Rendered images with source text

━━━

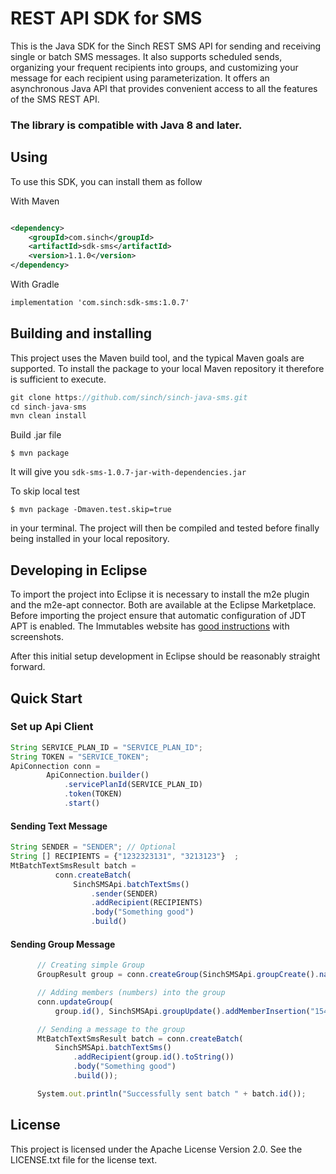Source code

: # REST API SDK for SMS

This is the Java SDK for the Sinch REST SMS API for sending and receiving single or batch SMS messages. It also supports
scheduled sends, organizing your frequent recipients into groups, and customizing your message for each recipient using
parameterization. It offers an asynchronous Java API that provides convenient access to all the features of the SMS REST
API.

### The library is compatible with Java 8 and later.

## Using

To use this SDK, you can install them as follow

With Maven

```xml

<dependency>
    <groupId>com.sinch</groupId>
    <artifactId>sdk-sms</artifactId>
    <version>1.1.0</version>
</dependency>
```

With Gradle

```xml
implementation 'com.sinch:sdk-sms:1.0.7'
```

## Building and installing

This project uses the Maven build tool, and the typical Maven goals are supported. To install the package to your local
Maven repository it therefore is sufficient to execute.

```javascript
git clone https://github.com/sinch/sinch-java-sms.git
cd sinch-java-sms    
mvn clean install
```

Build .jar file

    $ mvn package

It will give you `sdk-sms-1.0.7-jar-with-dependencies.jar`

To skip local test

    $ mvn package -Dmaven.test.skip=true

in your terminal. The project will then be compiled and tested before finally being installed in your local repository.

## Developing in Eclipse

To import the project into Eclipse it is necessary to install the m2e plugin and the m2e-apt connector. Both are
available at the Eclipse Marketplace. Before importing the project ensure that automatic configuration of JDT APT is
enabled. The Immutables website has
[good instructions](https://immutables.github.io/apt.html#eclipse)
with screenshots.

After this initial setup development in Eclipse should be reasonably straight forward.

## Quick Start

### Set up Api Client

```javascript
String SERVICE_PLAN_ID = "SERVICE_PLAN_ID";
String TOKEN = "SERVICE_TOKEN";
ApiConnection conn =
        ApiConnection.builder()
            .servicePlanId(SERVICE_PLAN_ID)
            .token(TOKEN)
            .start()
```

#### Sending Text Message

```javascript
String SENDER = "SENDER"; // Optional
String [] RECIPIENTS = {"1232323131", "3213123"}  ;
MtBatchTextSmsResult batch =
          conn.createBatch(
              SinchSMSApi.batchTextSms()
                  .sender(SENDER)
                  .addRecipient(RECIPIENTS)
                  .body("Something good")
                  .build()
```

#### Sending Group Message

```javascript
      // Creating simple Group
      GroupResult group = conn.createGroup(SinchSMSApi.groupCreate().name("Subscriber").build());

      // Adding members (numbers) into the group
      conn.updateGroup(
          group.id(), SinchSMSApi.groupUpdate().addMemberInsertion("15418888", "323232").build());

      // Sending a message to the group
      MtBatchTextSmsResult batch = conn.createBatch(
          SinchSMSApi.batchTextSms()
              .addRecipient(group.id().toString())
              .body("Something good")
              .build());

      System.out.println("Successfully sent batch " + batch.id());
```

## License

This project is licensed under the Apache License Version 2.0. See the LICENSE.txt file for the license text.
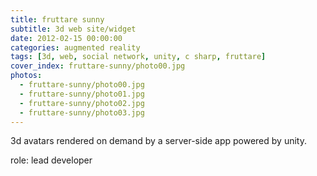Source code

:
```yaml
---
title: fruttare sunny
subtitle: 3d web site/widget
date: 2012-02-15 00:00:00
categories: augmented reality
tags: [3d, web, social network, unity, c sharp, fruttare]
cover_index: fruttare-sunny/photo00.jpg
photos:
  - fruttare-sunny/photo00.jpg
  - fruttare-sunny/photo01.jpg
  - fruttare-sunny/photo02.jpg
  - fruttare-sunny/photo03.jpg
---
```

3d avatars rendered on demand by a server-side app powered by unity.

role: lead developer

━━━

## [Problem]
Begin at the first line of the data above and repeat each line exactly, stopping after the line containing "To import the". Omit the pictures.

## [Response]
Source code

: # REST API SDK for SMS

This is the Java SDK for the Sinch REST SMS API for sending and receiving single or batch SMS messages. It also supports
scheduled sends, organizing your frequent recipients into groups, and customizing your message for each recipient using
parameterization. It offers an asynchronous Java API that provides convenient access to all the features of the SMS REST
API.

### The library is compatible with Java 8 and later.

## Using

To use this SDK, you can install them as follow

With Maven

```xml

<dependency>
    <groupId>com.sinch</groupId>
    <artifactId>sdk-sms</artifactId>
    <version>1.1.0</version>
</dependency>
```

With Gradle

```xml
implementation 'com.sinch:sdk-sms:1.0.7'
```

## Building and installing

This project uses the Maven build tool, and the typical Maven goals are supported. To install the package to your local
Maven repository it therefore is sufficient to execute.

```javascript
git clone https://github.com/sinch/sinch-java-sms.git
cd sinch-java-sms    
mvn clean install
```

Build .jar file

    $ mvn package

It will give you `sdk-sms-1.0.7-jar-with-dependencies.jar`

To skip local test

    $ mvn package -Dmaven.test.skip=true

in your terminal. The project will then be compiled and tested before finally being installed in your local repository.

## Developing in Eclipse

To import the project into Eclipse it is necessary to install the m2e plugin and the m2e-apt connector. Both are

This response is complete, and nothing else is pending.